Y-combinator in Python

A brief introduction to lambda calculus⌗

Lambda calculus is a language (formal system) to abstract and express calculation itself under only three concise rules.

Syntax	Name	Description
x	Variable	Representing some value
(λx. M)	Abstraction	Defining a function, M is also an expression of lambda calculus
(M N)	Application	Calling a function, M and N are expressions of lambda calculus

In lambda calculus, we can say “applying/calling/invoking a function” interchangeably.

What is Y-combinator⌗

In terms of the functional programming field, Y-combinator is expressed on the lambda calculus format: λf. (λx. (f (x x))) (λx. (f (x x))).

With Y-combinator, we can implement recursion without defining functions explicitly.
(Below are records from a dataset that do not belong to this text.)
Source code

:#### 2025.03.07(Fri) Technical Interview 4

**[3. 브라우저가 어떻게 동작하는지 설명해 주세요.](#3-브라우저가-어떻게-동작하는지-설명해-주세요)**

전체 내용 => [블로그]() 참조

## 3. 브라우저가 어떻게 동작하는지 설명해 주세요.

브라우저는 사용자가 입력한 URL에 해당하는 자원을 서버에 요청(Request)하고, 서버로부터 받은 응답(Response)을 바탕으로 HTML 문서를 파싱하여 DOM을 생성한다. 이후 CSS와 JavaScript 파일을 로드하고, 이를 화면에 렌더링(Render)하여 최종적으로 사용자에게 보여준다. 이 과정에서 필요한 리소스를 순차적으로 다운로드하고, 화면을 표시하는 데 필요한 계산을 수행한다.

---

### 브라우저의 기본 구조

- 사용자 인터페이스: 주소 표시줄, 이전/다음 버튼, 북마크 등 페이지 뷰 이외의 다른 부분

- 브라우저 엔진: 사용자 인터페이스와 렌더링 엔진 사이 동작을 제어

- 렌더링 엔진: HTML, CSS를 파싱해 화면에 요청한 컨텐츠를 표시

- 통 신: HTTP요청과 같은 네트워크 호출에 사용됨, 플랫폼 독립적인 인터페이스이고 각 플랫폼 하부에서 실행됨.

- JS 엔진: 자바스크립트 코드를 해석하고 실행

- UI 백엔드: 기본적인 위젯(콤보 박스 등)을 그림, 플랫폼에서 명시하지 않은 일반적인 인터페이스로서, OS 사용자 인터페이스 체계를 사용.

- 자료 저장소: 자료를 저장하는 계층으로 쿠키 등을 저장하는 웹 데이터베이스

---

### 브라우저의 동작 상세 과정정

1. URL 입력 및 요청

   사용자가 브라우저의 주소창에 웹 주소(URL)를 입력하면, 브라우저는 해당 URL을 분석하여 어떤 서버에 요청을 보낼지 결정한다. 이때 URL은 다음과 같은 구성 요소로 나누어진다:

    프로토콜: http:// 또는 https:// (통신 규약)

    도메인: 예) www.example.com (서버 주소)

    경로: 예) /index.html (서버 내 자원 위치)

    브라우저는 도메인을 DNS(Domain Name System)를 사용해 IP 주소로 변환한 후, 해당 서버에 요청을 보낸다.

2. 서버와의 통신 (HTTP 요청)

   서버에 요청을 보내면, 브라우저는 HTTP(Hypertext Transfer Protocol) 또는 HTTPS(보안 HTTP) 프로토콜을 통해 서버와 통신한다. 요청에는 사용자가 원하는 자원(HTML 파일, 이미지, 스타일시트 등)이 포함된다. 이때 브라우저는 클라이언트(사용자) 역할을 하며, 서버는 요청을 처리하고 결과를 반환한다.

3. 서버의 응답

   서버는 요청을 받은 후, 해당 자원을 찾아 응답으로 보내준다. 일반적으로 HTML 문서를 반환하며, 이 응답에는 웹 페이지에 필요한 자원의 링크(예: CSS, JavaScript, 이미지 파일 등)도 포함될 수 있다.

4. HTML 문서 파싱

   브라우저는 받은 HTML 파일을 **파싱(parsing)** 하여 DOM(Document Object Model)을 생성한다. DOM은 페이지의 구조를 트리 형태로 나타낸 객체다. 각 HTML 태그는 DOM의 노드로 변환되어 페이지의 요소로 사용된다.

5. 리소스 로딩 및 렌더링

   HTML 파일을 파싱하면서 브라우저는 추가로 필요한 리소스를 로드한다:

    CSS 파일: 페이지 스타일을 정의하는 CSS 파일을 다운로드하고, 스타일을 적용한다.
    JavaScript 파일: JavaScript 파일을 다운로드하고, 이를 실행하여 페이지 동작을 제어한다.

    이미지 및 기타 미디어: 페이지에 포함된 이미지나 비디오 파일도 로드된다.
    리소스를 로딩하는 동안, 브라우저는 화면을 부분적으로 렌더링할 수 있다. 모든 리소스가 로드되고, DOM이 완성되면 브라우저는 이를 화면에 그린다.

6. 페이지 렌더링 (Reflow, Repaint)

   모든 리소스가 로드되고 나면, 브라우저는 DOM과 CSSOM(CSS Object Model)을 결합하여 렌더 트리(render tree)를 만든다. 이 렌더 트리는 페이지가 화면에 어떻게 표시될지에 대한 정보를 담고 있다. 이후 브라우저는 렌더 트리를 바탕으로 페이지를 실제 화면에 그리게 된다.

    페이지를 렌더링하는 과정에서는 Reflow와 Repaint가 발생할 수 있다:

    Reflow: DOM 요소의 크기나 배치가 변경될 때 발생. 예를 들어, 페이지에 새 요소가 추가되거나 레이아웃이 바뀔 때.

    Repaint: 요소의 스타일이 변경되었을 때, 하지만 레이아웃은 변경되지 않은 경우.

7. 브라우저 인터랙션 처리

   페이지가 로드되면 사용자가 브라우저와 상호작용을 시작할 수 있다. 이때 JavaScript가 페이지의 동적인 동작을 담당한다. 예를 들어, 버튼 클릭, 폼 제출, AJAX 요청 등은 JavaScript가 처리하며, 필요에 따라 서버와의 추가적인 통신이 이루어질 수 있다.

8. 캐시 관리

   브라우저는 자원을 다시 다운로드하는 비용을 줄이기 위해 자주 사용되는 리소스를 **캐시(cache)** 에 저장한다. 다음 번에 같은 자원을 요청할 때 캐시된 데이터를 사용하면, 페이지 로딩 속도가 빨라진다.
As you may know, recursion is equivalent to iteration, thus we can assure that lambda calculus is as powerful as Python (lambda calculus is Turing-complete per se), even it only has three rules compared to some sophisticated languages.

In this article, we’ll discuss how to do it in Python.

How to implement Y-combinator⌗

Let’s break the daunting lambda expression into smaller pieces. For simplicity, it can be split into two parts: inner and outer.

First, let’s have a look at the outer side. It’s actually accepting an argument f and returning the result of λx. (f (x x)) invoked with the argument λx. (f (x x)).

Inner lambda⌗

If you have some experience of Lisp-family languages, you may be familiar with something like (f (x x)), which is also called “S-expression”. For (f a), it means that we are calling a function f, and it takes an argument a, and the a can also be another S-expression like (x x).

So in Python, it’s quite straight:

lambda x: f(x(x))

The latter λx. (f (x x)) is definitely the same:

lambda x: f(x(x))

Outer lambda⌗

So, how do we put them together? Actually, lambda x: f(x(x)) is a function, so we’ll invoke this function whose argument is itself. I know it sounds cryptic, but for now we just try:

( lambda x: f(x(x)) )  ( lambda x: f(x(x)) )
#     function                argument

Back to the outside, we’ll get

Y = lambda f: (lambda x: f(x(x)))(lambda x: f(x(x)))

How to use Y-combinator⌗

You may want to ask, how should we use this weird thing to implement recursion without defining any function? Well, let’s take the factorial calculation as an example.

First try⌗

Normally, you might write something like:

def fac(n):
    return 1 if n <= 1 else n * fac(n - 1)

print(fac(5))  # 120

However, what if you cannot name a function? Let’s recap the rules of lambda calculus, we may notice there’s no rule for naming or defining a function. So we have to find another way to emulate that.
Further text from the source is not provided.